Las del 11-M son las víctimas menos lloradas de la historia de una nación con cuarenta años de experiencia en el sufrimiento terrorista. El ruido y la furia no nos dejaron lugar para el llanto. Esa herida que es el verdadero fracaso social de aquel maldito día de lágrimas –«lacrimosa dies illa»– no va a curar con unas tiritas de hipocresía reconciliatoria. El funeral conjunto de ayer es un tardío paso adelante en la ritualización de la concordia, pero el clima polémico que continúa envolviendo la efeméride de la tragedia demuestra que la sociedad no ha dejado cicatrizar su encono. Falta autenticidad en esta escenificación oficial que no es más que un puñado de arena sobre la zanja de divisionismo abierta desde la misma mañana del crimen.
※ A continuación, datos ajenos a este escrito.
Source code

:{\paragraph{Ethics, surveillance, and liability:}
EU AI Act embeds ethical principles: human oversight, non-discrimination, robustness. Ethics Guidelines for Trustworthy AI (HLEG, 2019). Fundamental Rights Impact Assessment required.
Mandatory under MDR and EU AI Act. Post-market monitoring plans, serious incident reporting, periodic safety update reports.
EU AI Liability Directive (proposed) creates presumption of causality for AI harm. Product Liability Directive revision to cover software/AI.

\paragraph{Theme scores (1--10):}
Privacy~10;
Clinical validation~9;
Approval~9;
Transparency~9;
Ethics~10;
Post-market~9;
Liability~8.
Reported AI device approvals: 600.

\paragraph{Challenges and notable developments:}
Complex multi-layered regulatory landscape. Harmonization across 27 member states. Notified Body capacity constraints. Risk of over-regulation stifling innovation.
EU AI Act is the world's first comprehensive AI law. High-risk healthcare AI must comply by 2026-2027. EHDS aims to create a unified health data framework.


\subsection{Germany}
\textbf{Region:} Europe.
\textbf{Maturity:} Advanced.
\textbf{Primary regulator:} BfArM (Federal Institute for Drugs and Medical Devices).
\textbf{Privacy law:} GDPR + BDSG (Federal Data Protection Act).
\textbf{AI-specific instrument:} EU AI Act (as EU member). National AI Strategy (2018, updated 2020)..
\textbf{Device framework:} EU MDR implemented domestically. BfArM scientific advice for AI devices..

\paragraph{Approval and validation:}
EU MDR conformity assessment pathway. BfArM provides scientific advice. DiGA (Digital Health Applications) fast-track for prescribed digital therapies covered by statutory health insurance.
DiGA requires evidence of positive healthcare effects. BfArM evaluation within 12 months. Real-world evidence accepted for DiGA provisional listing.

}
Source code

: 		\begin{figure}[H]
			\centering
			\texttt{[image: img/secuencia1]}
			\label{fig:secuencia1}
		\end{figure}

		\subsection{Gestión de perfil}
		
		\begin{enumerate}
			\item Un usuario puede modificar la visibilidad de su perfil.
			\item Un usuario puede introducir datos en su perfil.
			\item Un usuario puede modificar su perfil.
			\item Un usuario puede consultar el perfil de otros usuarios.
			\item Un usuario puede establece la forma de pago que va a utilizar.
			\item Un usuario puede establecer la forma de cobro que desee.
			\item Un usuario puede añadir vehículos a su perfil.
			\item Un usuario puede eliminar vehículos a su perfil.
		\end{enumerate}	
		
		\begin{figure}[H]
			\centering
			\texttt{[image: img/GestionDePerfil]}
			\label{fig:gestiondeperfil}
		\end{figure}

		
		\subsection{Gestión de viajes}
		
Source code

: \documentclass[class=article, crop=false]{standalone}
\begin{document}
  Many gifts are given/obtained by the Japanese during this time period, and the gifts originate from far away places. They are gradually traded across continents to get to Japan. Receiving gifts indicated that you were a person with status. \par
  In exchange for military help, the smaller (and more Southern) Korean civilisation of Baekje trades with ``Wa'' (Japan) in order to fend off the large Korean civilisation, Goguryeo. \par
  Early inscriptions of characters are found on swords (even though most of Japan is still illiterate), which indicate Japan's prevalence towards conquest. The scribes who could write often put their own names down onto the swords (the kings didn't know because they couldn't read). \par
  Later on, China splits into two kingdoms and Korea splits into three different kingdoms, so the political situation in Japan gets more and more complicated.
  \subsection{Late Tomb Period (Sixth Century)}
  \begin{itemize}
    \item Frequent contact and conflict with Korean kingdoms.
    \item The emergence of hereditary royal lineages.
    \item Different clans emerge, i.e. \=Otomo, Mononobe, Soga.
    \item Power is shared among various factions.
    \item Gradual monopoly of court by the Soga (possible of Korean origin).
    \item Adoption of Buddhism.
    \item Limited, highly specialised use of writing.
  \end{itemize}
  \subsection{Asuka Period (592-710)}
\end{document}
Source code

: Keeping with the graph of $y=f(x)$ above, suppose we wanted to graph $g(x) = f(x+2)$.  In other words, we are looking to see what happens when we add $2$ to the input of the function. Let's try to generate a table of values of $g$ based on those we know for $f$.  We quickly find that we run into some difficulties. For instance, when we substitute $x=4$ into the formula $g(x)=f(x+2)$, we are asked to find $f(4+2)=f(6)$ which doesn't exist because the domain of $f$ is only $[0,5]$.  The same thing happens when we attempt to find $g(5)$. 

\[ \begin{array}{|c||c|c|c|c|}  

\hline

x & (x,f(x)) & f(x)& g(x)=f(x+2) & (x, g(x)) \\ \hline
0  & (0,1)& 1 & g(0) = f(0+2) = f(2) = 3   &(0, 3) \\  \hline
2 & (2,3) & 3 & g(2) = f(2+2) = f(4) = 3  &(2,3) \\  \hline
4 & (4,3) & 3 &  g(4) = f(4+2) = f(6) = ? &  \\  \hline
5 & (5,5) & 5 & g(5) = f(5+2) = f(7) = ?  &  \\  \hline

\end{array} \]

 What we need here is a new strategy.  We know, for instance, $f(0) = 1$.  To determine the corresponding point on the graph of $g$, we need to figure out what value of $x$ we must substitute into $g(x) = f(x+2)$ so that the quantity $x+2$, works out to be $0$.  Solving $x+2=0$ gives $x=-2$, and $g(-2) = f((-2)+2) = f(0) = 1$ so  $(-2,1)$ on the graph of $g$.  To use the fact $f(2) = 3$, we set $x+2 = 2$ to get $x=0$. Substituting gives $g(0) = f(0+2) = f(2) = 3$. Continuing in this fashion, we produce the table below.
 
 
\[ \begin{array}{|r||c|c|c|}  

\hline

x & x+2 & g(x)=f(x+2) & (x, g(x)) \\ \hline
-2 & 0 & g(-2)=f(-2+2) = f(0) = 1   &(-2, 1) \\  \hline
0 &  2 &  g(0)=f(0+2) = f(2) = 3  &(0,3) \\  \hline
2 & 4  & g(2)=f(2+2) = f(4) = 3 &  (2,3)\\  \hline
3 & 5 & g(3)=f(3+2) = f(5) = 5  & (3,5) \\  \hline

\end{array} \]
No hay autocrítica ni arrepentimiento, y en esa atmósfera enfrentada de sospecha y reproches los muertos son apenas el fúnebre pretexto de una impía ceremonia de resentimiento retroactivo.

Este debate ya cansino oculta un profundo egoísmo social porque sólo lo podemos sostener los vivos. Porque era a nosotros a quienes importaba el resultado de aquellas elecciones. Para 192 personas la vida –el presente, el futuro, las ilusiones, la esperanza, todo– se paró a pocos metros de Atocha aquella mañana de marzo. Y lo que sucedió desde entonces sólo nos incumbe a los que no viajábamos en los trenes. Por eso no es aceptable este vacío moral en torno a los ausentes, cuya memoria lleva una década apartada en un limbo de ficticios miramientos y mal disimulado estorbo: diez años discutiendo a muertazos, tirándonos los cadáveres a la cara. Y sí, tenemos derecho a dudar, a reclamar explicaciones, a buscar un relato comprensible y veraz de los hechos, pero sigue estando pendiente el reconocimiento sincero y primordial de que nadie perdió más que quienes lo perdieron todo. Y de que en aquellos días dramáticos extraviamos la conciencia de que el terrorismo nos convierte a todos en víctimas para abismarnos en una miserable y vergonzosa disputa de supervivientes.